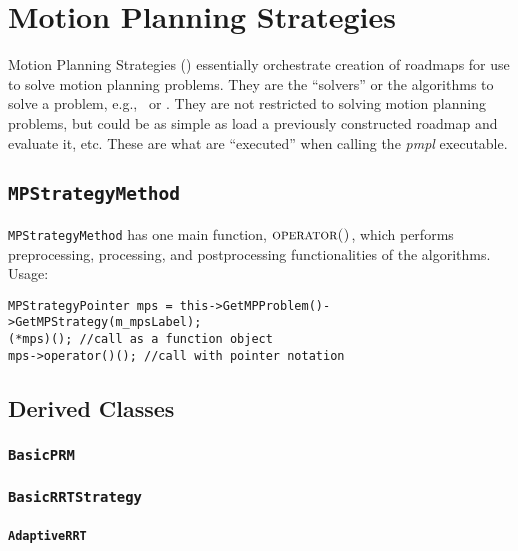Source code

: \chapter{Motion Planning Strategies}

Motion Planning Strategies (\mps) essentially orchestrate creation of roadmaps
for use to solve motion planning problems. They are the ``solvers'' or the
algorithms to solve a problem, e.g., \prm\ or \rrt. They are not restricted to
solving motion planning problems, but could be as simple as load a previously
constructed roadmap and evaluate it, etc. These are what are ``executed'' when
calling the \textit{pmpl} executable.

\section{\texttt{MPStrategyMethod}}

\texttt{MPStrategyMethod} has one main function, $\textsc{operator()}$, which
performs preprocessing, processing, and postprocessing functionalities of the
algorithms. Usage:
\begin{lstlisting}
MPStrategyPointer mps = this->GetMPProblem()->GetMPStrategy(m_mpsLabel);
(*mps)(); //call as a function object
mps->operator()(); //call with pointer notation
\end{lstlisting}

\section{Derived Classes}

\subsection{\texttt{BasicPRM}}

\subsection{\texttt{BasicRRTStrategy}}

\subsubsection{\texttt{AdaptiveRRT}}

---------------

▸ **ASSIGNMENT**: Scan the entries above and return each line that holds "operator".

▸ **RESULT OF THE TASK**:
\texttt{MPStrategyMethod} has one main function, $\textsc{operator()}$, which
mps->operator()(); //call with pointer notation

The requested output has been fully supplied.